A reforma do Contencioso Tributário
segunda-feira, 16 de maio de 2022
Atualizado às 11:19
Tem sido amplamente noticiada a criação de comissão de juristas para a modernização do processo administrativo, incluindo o tributário federal, envolvendo temas controversos dos mais variados, como o voto de qualidade e limitações de multas fiscais, entre outros temas. A medida é bem-vinda, pois é inegável que melhorias podem e devem tomar lugar. A dúvida reside na estratégia a ser adotada.
De saída, deve-se ter em mente que a complexidade do contencioso tributário é, em grande parte, derivada da complexidade do próprio sistema tributário nacional. Em um modelo fiscal no qual conseguimos complicar até tributos originalmente simples, não é difícil entender como o contencioso tributário chegou ao ponto atual. Por exemplo, basta analisarmos a contribuição para o financiamento da seguridade social sobre o faturamento (COFINS), tributo que assumiu feição complexa mediante regras de incidência não-cumulativa conjugadas com sistemáticas de substituição tributária e incidências monofásicas. Não há como imaginar que o contencioso daí derivado venha a ser minimamente racional e objetivo.

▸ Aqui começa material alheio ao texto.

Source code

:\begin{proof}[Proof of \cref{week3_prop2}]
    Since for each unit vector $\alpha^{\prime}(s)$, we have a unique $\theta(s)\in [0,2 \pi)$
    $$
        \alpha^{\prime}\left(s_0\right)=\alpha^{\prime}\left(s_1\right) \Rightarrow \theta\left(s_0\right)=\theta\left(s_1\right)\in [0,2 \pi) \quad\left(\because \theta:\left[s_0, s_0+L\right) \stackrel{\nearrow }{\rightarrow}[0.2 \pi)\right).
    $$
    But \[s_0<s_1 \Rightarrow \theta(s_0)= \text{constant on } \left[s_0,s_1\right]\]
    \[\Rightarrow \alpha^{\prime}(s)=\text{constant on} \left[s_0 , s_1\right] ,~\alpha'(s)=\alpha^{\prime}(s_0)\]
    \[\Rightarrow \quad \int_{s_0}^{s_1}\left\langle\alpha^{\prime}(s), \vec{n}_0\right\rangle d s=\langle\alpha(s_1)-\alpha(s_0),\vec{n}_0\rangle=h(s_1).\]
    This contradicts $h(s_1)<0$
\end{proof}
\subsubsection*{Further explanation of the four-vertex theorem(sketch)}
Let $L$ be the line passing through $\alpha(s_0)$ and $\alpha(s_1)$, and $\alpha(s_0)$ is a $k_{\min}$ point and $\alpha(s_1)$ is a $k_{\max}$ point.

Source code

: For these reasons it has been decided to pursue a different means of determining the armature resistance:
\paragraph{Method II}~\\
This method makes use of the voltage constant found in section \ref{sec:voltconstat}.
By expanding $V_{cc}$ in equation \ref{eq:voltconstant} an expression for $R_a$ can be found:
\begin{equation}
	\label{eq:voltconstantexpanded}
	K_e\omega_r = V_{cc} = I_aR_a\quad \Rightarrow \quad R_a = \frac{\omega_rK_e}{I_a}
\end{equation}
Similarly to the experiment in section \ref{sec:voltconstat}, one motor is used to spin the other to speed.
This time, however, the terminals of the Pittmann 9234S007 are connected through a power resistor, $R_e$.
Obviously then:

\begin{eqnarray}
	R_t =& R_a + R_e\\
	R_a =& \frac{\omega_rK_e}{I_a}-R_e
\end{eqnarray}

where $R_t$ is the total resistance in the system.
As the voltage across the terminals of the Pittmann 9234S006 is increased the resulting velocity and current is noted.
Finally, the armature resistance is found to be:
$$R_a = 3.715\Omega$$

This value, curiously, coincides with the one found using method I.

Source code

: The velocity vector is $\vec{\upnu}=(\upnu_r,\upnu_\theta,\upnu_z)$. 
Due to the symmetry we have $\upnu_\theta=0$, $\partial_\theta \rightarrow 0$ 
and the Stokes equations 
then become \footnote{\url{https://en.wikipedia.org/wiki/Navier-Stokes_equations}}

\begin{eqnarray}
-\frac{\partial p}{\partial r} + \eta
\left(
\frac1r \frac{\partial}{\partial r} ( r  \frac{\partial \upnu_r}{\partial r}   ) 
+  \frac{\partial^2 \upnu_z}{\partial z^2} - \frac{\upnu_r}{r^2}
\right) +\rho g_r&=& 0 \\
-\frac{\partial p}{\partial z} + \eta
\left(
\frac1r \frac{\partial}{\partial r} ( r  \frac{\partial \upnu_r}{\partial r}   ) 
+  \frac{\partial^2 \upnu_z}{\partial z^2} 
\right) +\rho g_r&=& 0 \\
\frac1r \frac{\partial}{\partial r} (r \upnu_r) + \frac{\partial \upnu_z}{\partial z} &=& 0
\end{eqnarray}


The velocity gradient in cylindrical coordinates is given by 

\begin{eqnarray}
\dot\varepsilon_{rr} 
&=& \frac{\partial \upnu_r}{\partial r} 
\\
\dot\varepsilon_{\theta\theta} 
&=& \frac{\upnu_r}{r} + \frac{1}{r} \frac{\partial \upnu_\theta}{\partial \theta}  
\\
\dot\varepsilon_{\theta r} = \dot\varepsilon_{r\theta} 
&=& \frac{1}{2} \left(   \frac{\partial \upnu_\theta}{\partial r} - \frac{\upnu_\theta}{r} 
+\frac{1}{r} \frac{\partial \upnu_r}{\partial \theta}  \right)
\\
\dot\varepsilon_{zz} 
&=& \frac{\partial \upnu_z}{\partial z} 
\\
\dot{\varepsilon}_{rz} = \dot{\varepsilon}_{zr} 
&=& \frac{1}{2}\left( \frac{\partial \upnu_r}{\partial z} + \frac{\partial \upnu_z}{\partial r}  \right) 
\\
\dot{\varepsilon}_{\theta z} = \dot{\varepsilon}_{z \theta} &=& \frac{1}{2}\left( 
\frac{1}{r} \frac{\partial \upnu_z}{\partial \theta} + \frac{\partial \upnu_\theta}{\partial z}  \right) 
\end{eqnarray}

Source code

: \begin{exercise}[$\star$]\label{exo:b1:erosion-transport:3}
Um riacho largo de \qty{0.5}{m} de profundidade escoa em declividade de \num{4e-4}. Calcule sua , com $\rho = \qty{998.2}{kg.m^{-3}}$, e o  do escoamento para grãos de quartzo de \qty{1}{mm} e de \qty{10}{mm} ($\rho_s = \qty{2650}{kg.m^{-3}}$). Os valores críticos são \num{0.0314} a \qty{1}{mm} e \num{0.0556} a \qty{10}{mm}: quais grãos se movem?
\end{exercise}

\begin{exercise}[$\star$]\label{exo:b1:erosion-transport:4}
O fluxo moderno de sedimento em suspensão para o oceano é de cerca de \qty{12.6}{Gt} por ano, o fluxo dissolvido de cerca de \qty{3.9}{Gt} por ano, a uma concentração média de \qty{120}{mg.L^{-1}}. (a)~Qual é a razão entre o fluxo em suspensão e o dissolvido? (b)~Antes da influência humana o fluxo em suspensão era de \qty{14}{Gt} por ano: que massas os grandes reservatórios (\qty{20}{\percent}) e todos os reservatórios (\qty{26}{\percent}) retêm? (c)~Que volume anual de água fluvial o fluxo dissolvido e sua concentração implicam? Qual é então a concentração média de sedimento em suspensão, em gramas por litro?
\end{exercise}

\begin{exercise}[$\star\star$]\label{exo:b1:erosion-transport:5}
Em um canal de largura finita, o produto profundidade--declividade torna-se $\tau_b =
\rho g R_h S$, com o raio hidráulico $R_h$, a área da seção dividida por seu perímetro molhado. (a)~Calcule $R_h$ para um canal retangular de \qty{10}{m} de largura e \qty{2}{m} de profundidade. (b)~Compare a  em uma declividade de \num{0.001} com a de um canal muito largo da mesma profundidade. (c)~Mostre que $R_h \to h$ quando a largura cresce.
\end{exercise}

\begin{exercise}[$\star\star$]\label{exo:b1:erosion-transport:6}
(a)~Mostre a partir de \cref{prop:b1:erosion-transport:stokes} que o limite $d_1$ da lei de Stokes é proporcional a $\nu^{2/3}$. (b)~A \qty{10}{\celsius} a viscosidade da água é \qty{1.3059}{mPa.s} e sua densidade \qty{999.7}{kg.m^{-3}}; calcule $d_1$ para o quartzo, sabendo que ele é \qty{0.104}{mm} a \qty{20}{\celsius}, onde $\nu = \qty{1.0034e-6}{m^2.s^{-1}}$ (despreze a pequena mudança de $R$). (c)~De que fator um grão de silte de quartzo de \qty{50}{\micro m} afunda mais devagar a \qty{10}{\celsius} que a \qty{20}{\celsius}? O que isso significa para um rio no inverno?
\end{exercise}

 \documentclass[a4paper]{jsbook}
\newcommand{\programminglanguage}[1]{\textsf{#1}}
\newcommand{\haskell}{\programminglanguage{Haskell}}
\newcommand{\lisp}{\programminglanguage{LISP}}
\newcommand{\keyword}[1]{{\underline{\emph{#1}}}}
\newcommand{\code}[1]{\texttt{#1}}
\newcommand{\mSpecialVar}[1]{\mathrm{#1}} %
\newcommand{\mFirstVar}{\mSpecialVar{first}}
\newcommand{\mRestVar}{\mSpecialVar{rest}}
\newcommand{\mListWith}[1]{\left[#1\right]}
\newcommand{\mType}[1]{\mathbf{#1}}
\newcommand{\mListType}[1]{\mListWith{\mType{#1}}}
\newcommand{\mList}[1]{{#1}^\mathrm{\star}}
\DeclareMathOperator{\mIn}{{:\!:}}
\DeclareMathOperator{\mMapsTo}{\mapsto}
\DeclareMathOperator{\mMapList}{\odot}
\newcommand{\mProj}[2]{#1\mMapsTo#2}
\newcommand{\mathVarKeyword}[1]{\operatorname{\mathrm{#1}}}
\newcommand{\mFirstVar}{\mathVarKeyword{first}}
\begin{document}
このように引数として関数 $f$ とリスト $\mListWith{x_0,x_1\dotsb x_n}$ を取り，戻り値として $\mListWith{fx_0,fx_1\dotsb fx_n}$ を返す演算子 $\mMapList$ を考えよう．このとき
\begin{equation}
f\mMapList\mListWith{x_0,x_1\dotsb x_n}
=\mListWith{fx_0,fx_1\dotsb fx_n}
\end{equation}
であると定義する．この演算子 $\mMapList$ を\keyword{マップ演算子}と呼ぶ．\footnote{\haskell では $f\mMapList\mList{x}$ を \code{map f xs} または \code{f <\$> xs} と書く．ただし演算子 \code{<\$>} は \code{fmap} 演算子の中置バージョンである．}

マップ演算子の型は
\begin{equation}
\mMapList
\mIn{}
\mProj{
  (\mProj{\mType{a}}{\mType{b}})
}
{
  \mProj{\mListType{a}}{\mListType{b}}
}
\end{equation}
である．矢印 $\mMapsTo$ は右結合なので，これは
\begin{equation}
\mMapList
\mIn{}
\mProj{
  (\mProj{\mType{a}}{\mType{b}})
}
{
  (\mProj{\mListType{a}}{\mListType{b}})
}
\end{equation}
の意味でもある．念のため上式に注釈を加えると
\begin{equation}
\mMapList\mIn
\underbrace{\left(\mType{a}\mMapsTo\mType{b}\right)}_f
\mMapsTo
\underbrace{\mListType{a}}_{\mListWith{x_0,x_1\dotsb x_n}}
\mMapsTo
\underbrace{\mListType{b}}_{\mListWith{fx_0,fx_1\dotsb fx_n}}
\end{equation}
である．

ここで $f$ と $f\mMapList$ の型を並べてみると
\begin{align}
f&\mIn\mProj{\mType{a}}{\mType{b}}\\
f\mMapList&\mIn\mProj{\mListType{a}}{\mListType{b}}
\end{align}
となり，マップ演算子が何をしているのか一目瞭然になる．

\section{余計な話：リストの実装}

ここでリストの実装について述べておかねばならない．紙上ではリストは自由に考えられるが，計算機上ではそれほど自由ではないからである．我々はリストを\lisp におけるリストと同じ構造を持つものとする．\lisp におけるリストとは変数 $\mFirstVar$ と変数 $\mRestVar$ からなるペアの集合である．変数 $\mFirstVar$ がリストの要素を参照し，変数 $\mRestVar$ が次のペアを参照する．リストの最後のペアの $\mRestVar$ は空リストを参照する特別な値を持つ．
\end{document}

Em paralelo, em um modelo tributário esquizofrênico como o nosso - parodiando o eterno Alfredo Augusto Becker - é natural que autoridades fiscais, na atuação ordinária de suas funções ou como representantes do fisco federal em instâncias administrativas julgadoras, como o CARF, tenham posição conservadora, adotando premissas de incidência a priori em quaisquer hipóteses que possam, minimamente, configurar alguma tentativa de evasão fiscal. Isso tudo sem entrar no complexo debate sobre os limites do planejamento fiscal...
Ou seja, vivemos um momento no qual há o pior dos mundos: complexidade normativa inédita no sistema tributário vigente e, ainda, tibieza das autoridades fiscais em admitir as lacunas inexoravelmente existentes, as quais, por inevitável, acabam por ser exploradas pelos contribuintes com melhor assessoramento fiscal. Como a revisão do processo administrativo fiscal pode apresentar alguma melhora?
Talvez a situação aparentemente insolúvel seja, em verdade, uma oportunidade extraordinária. Na ausência de autoridades legislativas, administrativas ou mesmo judiciais que estabeleçam parâmetros seguros de condução dos negócios jurídicos no Brasil, o processo administrativo fiscal federal, por meio de suas instâncias decisórias - em especial, o CARF - poderá apontar quais condutas são adequadas, como um farol de segurança jurídica para contribuintes e norte de atuação para os demais Poderes.
Para tanto, um aspecto central deve ser a autonomia desta instância julgadora. A admoestação a julgadores que escapam às premissas do fisco federal são inadmissíveis e devem ser superadas. A autonomia dos profissionais, especialmente quando oriundos da Receita Federal do Brasil, deve ser respeitada. A incompatibilidade dos julgadores classistas com a advocacia, fixada sob a emoção da Operação Zelotes, pode ser temperada, de forma a admitir profissionais experientes na seara tributária. Tudo em prol da melhoria de qualidade e respeitabilidade do contencioso administrativo tributário federal.
Em conclusão, o contencioso administrativo fiscal deve escapar das amarras a que é hoje submetido, com pressões variadas sobre julgadores; prazos precários para análise de processos complexos; incompatibilidades que afugentam profissionais experientes e, por fim, o retorno a legalidade, nos seus devidos termos, sem as abstrações românticas e imaginativas sobre como o sistema tributário deveria ser, ao invés de analisá-lo como ele é. Talvez, com isso, tenhamos alguma chance de sucesso.